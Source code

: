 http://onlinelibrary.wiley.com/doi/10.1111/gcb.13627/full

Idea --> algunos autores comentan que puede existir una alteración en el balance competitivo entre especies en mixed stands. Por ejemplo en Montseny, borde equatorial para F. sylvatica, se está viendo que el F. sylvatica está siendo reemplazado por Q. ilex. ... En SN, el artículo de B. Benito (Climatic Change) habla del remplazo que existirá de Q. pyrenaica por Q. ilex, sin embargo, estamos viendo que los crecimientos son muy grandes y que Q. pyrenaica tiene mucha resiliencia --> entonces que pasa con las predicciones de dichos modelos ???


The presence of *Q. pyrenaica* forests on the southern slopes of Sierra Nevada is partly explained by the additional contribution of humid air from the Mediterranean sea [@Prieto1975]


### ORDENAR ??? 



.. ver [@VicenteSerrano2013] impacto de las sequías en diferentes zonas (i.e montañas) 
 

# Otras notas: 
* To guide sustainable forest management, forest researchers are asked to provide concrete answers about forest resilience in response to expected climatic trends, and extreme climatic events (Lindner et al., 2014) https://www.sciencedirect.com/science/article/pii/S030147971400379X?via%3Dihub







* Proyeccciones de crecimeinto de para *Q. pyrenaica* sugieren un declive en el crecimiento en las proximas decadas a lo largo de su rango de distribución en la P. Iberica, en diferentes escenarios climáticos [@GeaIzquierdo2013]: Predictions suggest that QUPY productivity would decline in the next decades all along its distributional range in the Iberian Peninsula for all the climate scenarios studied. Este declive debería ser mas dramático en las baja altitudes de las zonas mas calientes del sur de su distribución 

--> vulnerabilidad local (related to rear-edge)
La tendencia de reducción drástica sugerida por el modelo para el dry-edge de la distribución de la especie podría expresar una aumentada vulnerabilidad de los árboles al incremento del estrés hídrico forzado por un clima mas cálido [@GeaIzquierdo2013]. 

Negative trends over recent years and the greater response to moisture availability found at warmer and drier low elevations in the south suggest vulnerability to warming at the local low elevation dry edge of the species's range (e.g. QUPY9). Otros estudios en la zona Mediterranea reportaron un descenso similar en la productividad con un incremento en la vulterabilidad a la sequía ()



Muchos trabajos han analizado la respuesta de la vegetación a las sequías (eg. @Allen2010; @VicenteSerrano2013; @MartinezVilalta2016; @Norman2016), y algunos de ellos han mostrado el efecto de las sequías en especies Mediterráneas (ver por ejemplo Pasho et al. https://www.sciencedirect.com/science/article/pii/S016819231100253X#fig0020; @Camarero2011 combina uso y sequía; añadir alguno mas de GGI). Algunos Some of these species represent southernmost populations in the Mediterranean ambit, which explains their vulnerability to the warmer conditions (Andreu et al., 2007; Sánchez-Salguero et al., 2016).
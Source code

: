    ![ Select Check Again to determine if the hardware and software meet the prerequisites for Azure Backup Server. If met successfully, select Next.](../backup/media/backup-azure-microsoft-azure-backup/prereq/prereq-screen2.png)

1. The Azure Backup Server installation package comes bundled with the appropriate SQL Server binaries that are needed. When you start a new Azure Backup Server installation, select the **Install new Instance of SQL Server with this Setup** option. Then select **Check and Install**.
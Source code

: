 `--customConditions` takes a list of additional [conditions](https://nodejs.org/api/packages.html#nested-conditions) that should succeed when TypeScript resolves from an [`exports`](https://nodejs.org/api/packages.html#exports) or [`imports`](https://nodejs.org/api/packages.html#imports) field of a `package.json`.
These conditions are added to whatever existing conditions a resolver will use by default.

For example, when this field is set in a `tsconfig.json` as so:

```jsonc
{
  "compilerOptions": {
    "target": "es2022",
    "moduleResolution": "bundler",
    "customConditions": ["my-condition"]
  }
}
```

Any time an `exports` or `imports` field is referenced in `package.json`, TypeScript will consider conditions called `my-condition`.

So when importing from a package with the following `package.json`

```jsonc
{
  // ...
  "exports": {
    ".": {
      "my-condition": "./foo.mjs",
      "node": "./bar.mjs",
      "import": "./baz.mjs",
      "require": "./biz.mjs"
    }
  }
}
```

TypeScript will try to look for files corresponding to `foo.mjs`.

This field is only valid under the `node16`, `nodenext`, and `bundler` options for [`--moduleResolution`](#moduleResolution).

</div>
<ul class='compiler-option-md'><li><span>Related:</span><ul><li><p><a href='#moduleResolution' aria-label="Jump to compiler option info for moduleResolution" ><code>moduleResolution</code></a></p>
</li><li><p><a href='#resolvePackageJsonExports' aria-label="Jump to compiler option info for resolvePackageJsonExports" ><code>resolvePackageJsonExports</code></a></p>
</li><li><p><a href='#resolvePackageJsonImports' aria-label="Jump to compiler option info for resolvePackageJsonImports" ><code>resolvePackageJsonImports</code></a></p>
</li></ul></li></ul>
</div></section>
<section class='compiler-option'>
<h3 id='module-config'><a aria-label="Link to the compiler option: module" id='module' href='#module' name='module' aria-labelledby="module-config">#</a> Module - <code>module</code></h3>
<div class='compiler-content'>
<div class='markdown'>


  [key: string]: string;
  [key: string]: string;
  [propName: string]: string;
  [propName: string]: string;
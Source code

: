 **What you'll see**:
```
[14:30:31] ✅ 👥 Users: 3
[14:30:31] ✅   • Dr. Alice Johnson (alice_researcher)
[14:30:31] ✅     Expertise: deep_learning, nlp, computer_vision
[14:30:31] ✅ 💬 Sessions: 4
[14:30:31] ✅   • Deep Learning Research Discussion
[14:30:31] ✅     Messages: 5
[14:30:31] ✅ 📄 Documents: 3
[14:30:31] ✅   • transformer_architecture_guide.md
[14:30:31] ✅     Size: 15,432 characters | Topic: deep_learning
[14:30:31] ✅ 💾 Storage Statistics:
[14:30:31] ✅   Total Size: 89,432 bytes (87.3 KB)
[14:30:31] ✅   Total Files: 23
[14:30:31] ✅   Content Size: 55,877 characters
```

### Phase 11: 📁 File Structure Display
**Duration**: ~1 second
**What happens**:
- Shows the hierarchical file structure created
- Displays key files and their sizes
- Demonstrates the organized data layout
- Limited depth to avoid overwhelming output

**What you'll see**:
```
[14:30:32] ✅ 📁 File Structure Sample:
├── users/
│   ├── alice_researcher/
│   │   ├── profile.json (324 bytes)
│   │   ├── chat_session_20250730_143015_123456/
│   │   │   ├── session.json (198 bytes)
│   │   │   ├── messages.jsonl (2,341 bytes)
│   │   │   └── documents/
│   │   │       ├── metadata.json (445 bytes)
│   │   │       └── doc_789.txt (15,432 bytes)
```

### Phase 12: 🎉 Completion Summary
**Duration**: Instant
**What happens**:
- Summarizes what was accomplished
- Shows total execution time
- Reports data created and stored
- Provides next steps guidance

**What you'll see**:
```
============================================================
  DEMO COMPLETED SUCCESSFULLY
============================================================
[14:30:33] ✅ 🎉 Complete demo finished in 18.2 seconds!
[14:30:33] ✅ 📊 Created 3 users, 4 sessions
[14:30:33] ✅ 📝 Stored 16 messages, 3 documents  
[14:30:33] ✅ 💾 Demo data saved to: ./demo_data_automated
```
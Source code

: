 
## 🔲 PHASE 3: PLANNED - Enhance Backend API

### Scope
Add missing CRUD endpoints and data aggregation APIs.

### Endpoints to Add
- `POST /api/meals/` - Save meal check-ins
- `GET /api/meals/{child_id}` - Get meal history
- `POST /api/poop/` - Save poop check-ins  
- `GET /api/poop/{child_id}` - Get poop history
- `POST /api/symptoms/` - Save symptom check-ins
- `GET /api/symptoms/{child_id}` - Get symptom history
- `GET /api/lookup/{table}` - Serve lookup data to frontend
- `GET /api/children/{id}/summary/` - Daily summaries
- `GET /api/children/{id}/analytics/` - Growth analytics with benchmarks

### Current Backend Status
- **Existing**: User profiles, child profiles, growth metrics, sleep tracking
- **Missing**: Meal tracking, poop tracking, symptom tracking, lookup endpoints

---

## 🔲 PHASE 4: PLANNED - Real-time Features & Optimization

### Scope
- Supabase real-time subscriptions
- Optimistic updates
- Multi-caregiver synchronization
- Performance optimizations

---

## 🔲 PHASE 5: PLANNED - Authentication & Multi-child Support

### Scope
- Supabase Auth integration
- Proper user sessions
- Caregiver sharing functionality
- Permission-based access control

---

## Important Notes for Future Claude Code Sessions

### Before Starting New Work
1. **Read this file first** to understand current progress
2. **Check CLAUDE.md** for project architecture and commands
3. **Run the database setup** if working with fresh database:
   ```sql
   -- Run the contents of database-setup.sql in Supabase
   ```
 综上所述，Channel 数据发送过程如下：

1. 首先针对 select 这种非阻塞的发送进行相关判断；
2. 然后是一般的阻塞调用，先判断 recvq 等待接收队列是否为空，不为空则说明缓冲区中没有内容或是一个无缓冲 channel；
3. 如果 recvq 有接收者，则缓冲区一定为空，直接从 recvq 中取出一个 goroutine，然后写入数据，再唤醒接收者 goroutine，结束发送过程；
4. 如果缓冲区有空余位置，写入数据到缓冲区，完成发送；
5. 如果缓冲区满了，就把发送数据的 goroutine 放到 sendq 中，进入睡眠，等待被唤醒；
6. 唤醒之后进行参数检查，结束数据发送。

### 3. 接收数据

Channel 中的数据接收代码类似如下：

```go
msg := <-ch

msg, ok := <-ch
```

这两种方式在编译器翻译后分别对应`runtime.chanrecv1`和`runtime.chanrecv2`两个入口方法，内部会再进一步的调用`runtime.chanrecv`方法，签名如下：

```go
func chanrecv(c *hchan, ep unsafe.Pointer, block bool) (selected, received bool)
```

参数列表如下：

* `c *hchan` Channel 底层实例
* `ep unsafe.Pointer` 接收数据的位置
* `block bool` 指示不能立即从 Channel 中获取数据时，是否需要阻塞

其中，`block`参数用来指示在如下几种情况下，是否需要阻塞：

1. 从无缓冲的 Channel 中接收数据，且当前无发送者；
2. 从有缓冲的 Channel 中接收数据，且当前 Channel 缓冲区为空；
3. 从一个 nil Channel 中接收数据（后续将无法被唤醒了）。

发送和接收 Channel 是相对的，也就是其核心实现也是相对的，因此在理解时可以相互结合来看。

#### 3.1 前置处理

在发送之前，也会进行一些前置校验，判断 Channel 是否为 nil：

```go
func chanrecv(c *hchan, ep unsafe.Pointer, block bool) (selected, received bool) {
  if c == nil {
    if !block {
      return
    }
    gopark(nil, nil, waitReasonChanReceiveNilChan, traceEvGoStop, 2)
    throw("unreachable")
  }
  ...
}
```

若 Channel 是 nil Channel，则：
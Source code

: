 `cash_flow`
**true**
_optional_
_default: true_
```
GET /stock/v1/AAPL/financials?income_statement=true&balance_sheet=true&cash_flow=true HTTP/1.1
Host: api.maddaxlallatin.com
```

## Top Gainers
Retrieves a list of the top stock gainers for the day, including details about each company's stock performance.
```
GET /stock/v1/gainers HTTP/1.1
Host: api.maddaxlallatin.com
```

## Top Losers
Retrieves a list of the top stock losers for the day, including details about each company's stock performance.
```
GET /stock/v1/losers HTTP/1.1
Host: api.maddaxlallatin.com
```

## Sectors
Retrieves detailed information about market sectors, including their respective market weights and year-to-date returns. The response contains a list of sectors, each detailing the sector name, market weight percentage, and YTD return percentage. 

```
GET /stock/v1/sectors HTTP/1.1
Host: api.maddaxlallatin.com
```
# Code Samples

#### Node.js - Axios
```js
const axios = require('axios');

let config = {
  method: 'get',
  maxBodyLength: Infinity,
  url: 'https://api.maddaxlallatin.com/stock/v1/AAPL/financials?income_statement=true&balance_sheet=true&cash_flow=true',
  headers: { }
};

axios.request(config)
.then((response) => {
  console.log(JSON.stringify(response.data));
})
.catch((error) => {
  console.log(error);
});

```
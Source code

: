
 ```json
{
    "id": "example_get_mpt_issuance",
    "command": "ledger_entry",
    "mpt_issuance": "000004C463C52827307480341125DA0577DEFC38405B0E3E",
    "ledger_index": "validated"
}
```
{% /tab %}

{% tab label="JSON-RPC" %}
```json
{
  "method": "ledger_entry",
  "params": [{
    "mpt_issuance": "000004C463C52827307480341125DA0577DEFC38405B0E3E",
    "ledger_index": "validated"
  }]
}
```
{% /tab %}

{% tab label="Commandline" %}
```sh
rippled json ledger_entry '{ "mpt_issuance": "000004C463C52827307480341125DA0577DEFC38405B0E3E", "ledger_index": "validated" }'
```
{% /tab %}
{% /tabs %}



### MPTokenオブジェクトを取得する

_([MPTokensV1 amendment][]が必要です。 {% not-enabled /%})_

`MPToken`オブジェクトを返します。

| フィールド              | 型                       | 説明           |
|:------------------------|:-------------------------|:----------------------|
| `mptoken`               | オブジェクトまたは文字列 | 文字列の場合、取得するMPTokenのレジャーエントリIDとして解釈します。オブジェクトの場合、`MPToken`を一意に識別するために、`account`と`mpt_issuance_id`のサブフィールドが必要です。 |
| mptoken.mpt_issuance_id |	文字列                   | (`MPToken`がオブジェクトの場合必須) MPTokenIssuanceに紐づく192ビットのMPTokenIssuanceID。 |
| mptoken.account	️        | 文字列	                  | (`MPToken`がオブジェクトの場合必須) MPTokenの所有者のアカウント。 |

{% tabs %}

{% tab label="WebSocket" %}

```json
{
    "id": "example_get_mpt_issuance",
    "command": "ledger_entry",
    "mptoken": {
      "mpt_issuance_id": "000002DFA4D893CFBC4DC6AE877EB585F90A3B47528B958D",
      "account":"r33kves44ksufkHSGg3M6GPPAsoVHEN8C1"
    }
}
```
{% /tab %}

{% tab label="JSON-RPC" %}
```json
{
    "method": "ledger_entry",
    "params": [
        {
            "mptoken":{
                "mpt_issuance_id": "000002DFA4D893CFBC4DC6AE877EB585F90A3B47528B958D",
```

- - -

## Work instructions
Look back at the entries above. Retype the line with "- Supabase real-time subscriptions", the line with "1. 首先针对 select 这种非阻塞的发送进行相关判断；", and all lines in between.

## Written solution
- Supabase real-time subscriptions
- Optimistic updates
- Multi-caregiver synchronization
- Performance optimizations

---

## 🔲 PHASE 5: PLANNED - Authentication & Multi-child Support

### Scope
- Supabase Auth integration
- Proper user sessions
- Caregiver sharing functionality
- Permission-based access control

---

## Important Notes for Future Claude Code Sessions

### Before Starting New Work
1. **Read this file first** to understand current progress
2. **Check CLAUDE.md** for project architecture and commands
3. **Run the database setup** if working with fresh database:
   ```sql
   -- Run the contents of database-setup.sql in Supabase
   ```
 综上所述，Channel 数据发送过程如下：

1. 首先针对 select 这种非阻塞的发送进行相关判断；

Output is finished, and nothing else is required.